**DESCRIPTION OF THE TASK**
Copy out the data below verbatim.

**GIVEN RECORDS**

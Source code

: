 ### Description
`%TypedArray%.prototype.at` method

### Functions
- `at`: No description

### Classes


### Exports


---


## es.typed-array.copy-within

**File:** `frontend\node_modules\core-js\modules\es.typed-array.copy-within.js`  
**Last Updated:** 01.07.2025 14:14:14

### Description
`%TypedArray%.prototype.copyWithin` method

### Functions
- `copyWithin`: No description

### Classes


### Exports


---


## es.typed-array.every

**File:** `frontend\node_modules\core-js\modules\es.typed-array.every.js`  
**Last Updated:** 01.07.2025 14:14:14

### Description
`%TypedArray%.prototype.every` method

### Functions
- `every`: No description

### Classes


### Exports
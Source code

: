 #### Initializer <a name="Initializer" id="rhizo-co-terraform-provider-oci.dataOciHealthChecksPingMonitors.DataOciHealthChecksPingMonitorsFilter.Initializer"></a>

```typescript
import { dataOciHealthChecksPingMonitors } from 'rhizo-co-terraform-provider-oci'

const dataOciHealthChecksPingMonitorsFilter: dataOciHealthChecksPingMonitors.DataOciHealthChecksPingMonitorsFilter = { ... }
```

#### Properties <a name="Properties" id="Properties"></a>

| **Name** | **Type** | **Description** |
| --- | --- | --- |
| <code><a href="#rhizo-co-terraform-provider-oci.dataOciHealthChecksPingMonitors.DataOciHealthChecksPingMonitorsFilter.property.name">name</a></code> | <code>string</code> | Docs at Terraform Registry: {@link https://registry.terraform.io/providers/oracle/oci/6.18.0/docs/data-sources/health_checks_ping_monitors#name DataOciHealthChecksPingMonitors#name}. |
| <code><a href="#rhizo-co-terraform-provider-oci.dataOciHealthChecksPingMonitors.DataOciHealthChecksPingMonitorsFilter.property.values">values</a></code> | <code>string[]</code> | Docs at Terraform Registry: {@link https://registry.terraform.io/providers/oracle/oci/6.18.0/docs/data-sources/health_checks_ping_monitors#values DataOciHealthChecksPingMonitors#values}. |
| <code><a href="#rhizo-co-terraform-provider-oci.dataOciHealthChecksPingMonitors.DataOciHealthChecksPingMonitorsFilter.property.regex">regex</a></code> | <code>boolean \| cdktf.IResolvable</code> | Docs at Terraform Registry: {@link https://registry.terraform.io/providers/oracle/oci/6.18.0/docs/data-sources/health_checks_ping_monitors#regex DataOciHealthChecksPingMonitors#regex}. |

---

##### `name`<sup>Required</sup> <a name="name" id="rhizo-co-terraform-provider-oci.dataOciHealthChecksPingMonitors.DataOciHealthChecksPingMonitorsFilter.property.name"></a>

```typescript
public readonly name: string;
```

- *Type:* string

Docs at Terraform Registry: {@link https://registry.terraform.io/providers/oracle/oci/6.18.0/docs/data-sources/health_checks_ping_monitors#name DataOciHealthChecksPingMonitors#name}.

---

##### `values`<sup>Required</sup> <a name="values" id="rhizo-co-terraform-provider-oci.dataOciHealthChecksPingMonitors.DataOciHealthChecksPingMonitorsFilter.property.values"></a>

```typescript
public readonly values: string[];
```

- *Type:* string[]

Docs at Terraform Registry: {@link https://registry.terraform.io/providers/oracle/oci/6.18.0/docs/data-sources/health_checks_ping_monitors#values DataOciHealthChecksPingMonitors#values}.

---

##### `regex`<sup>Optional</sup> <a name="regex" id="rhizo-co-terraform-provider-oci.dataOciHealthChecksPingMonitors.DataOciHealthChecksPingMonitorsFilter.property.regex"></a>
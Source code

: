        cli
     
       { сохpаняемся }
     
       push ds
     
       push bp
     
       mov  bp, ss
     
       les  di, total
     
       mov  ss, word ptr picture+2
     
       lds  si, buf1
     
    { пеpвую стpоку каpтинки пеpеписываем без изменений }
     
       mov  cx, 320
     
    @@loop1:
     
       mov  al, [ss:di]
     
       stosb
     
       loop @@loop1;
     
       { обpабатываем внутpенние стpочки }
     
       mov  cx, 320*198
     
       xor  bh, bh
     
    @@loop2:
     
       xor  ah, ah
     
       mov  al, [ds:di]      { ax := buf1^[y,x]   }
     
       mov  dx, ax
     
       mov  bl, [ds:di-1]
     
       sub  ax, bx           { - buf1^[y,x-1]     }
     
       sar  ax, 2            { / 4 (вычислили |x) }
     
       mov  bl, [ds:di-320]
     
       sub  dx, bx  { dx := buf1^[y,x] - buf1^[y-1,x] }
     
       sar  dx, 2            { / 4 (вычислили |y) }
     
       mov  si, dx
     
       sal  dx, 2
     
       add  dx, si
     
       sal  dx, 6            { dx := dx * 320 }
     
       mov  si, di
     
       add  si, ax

**TASK RESULT**
Source code

: ### Description
`%TypedArray%.prototype.at` method

### Functions
- `at`: No description

### Classes


### Exports


---


## es.typed-array.copy-within

**File:** `frontend\node_modules\core-js\modules\es.typed-array.copy-within.js`  
**Last Updated:** 01.07.2025 14:14:14

### Description
`%TypedArray%.prototype.copyWithin` method

### Functions
- `copyWithin`: No description

### Classes


### Exports


---


## es.typed-array.every

**File:** `frontend\node_modules\core-js\modules\es.typed-array.every.js`  
**Last Updated:** 01.07.2025 14:14:14

### Description
`%TypedArray%.prototype.every` method

### Functions
- `every`: No description

### Classes


### Exports
Source code

: #### Initializer <a name="Initializer" id="rhizo-co-terraform-provider-oci.dataOciHealthChecksPingMonitors.DataOciHealthChecksPingMonitorsFilter.Initializer"></a>

```typescript
import { dataOciHealthChecksPingMonitors } from 'rhizo-co-terraform-provider-oci'

const dataOciHealthChecksPingMonitorsFilter: dataOciHealthChecksPingMonitors.DataOciHealthChecksPingMonitorsFilter = { ... }
```

#### Properties <a name="Properties" id="Properties"></a>

| **Name** | **Type** | **Description** |
| --- | --- | --- |
| <code><a href="#rhizo-co-terraform-provider-oci.dataOciHealthChecksPingMonitors.DataOciHealthChecksPingMonitorsFilter.property.name">name</a></code> | <code>string</code> | Docs at Terraform Registry: {@link https://registry.terraform.io/providers/oracle/oci/6.18.0/docs/data-sources/health_checks_ping_monitors#name DataOciHealthChecksPingMonitors#name}. |
| <code><a href="#rhizo-co-terraform-provider-oci.dataOciHealthChecksPingMonitors.DataOciHealthChecksPingMonitorsFilter.property.values">values</a></code> | <code>string[]</code> | Docs at Terraform Registry: {@link https://registry.terraform.io/providers/oracle/oci/6.18.0/docs/data-sources/health_checks_ping_monitors#values DataOciHealthChecksPingMonitors#values}. |
| <code><a href="#rhizo-co-terraform-provider-oci.dataOciHealthChecksPingMonitors.DataOciHealthChecksPingMonitorsFilter.property.regex">regex</a></code> | <code>boolean \| cdktf.IResolvable</code> | Docs at Terraform Registry: {@link https://registry.terraform.io/providers/oracle/oci/6.18.0/docs/data-sources/health_checks_ping_monitors#regex DataOciHealthChecksPingMonitors#regex}. |

---

##### `name`<sup>Required</sup> <a name="name" id="rhizo-co-terraform-provider-oci.dataOciHealthChecksPingMonitors.DataOciHealthChecksPingMonitorsFilter.property.name"></a>

```typescript
public readonly name: string;
```

- *Type:* string

Docs at Terraform Registry: {@link https://registry.terraform.io/providers/oracle/oci/6.18.0/docs/data-sources/health_checks_ping_monitors#name DataOciHealthChecksPingMonitors#name}.

---

##### `values`<sup>Required</sup> <a name="values" id="rhizo-co-terraform-provider-oci.dataOciHealthChecksPingMonitors.DataOciHealthChecksPingMonitorsFilter.property.values"></a>

```typescript
public readonly values: string[];
```

- *Type:* string[]

Docs at Terraform Registry: {@link https://registry.terraform.io/providers/oracle/oci/6.18.0/docs/data-sources/health_checks_ping_monitors#values DataOciHealthChecksPingMonitors#values}.

---

##### `regex`<sup>Optional</sup> <a name="regex" id="rhizo-co-terraform-provider-oci.dataOciHealthChecksPingMonitors.DataOciHealthChecksPingMonitorsFilter.property.regex"></a>
Source code

:        cli
     
       { сохpаняемся }
     
       push ds
     
       push bp
     
       mov  bp, ss
     
       les  di, total
     
       mov  ss, word ptr picture+2
     
       lds  si, buf1
     
    { пеpвую стpоку каpтинки пеpеписываем без изменений }
     
       mov  cx, 320
     
    @@loop1:
     
       mov  al, [ss:di]
     
       stosb
     
       loop @@loop1;
     
       { обpабатываем внутpенние стpочки }
     
       mov  cx, 320*198
     
       xor  bh, bh
     
    @@loop2:
     
       xor  ah, ah
     
       mov  al, [ds:di]      { ax := buf1^[y,x]   }
     
       mov  dx, ax
     
       mov  bl, [ds:di-1]
     
       sub  ax, bx           { - buf1^[y,x-1]     }
     
       sar  ax, 2            { / 4 (вычислили |x) }
     
       mov  bl, [ds:di-320]
     
       sub  dx, bx  { dx := buf1^[y,x] - buf1^[y-1,x] }
     
       sar  dx, 2            { / 4 (вычислили |y) }
     
       mov  si, dx
     
       sal  dx, 2
     
       add  dx, si
     
       sal  dx, 6            { dx := dx * 320 }
     
       mov  si, di
     
       add  si, ax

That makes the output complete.